▶ _WHAT THE TASK ASKS_
Scan the records for the string "item"; copy each line where it occurs.

::: SUPPLIED ENTRIES :::

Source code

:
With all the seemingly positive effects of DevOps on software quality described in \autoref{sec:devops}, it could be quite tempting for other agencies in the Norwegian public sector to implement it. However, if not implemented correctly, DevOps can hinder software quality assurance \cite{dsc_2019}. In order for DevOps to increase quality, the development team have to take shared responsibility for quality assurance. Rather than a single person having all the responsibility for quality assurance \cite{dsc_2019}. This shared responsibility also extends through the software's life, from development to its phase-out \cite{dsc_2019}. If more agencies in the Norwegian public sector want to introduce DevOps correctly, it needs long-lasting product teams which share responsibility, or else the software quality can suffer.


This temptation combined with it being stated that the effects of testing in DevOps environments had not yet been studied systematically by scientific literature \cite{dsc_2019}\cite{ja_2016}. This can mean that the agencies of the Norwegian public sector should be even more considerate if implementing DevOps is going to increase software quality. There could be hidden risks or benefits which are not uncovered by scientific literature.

:::
::: SUPPLIED ENTRIES :::

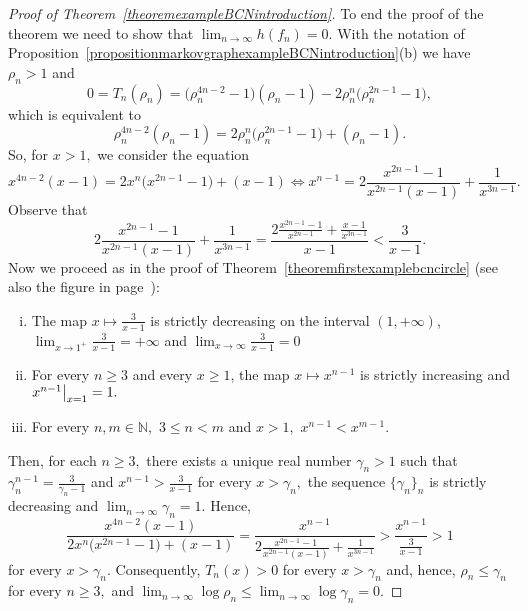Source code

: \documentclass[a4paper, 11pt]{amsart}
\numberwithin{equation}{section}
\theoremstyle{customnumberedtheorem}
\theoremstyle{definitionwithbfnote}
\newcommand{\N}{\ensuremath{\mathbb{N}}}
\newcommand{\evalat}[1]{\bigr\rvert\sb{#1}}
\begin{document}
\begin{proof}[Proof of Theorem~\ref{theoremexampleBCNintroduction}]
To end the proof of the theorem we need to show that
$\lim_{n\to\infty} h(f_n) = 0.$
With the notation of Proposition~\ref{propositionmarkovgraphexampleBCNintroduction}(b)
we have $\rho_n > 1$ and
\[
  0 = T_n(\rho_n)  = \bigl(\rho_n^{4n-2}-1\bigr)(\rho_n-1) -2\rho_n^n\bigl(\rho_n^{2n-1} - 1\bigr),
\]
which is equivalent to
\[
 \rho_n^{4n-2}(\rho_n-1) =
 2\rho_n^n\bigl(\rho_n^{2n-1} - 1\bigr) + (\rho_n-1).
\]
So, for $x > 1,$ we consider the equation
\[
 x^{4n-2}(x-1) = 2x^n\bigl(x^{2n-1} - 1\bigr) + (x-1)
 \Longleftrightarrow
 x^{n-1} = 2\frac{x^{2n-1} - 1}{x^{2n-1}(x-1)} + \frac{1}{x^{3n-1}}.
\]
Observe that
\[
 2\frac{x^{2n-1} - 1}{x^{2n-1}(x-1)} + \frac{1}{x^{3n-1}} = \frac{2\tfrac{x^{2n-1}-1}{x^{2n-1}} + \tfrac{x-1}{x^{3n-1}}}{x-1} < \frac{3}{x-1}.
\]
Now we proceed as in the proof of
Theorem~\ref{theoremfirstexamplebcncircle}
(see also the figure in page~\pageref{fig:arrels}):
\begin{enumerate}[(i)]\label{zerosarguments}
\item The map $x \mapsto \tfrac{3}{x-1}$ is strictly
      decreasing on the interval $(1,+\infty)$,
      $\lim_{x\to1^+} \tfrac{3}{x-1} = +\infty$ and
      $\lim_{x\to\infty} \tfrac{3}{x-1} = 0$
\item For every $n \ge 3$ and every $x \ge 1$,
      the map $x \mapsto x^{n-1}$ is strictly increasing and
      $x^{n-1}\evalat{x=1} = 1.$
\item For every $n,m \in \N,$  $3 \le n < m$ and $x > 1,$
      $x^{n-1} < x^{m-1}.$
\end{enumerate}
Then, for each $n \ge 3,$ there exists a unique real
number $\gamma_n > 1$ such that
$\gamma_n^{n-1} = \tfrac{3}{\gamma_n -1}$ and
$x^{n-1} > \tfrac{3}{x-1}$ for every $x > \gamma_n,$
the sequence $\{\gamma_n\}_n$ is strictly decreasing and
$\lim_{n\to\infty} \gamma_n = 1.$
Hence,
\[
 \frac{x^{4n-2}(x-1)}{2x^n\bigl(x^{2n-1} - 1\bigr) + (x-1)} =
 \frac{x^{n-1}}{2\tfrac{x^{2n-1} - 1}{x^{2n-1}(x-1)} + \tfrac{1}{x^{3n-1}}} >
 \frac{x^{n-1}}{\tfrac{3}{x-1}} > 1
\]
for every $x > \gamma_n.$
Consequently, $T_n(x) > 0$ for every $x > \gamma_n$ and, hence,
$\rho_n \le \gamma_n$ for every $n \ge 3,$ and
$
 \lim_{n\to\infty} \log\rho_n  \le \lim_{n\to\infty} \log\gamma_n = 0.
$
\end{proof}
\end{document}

:::
::: SUPPLIED ENTRIES :::

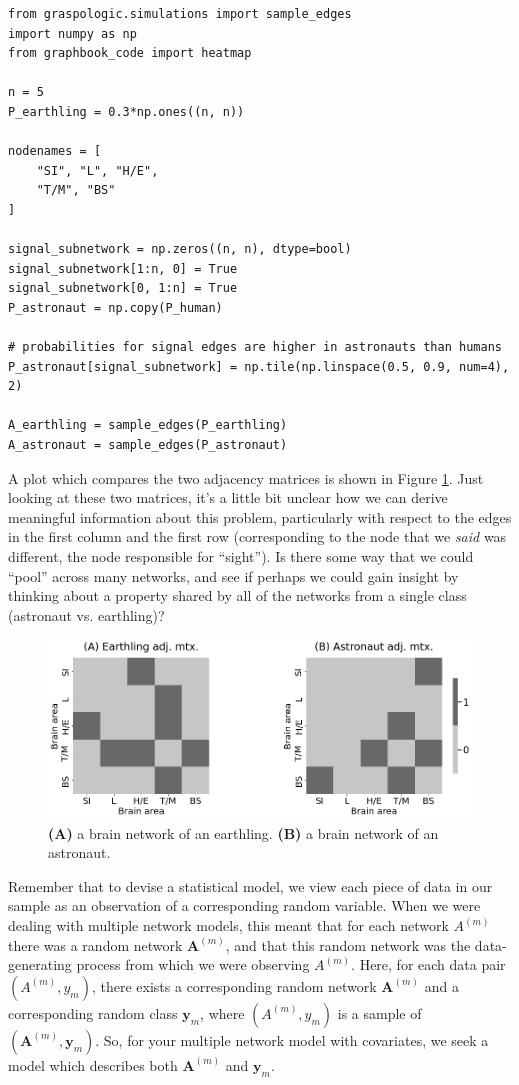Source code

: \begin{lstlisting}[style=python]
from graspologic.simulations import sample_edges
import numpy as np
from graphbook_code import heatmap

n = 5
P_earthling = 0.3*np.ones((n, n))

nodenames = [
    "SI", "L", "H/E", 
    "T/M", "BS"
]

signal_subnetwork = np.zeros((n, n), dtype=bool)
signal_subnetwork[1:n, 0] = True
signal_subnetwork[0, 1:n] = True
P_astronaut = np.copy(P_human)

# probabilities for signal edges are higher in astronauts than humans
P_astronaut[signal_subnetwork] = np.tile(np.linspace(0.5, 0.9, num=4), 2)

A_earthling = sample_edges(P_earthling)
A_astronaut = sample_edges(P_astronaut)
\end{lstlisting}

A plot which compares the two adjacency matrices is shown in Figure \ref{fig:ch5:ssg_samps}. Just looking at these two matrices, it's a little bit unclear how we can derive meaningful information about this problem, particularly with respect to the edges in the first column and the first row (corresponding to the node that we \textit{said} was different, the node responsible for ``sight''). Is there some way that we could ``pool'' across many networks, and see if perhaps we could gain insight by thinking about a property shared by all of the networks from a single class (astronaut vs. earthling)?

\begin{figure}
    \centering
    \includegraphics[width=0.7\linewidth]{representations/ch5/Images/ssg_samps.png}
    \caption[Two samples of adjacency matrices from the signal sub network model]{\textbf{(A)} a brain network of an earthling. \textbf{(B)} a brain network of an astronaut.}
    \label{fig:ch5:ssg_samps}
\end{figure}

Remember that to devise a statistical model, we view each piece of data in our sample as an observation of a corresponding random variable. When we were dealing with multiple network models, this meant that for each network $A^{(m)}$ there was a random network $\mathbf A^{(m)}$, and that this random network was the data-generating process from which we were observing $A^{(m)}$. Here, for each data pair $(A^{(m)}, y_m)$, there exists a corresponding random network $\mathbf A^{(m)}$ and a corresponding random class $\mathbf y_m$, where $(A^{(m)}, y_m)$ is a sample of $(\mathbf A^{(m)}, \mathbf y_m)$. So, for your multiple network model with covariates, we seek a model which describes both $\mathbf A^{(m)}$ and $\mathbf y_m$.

:::

▶ _SOLUTION FOR THIS PROBLEM_
\item The map $x \mapsto \tfrac{3}{x-1}$ is strictly
\item For every $n \ge 3$ and every $x \ge 1$,
\item For every $n,m \in \N,$  $3 \le n < m$ and $x > 1,$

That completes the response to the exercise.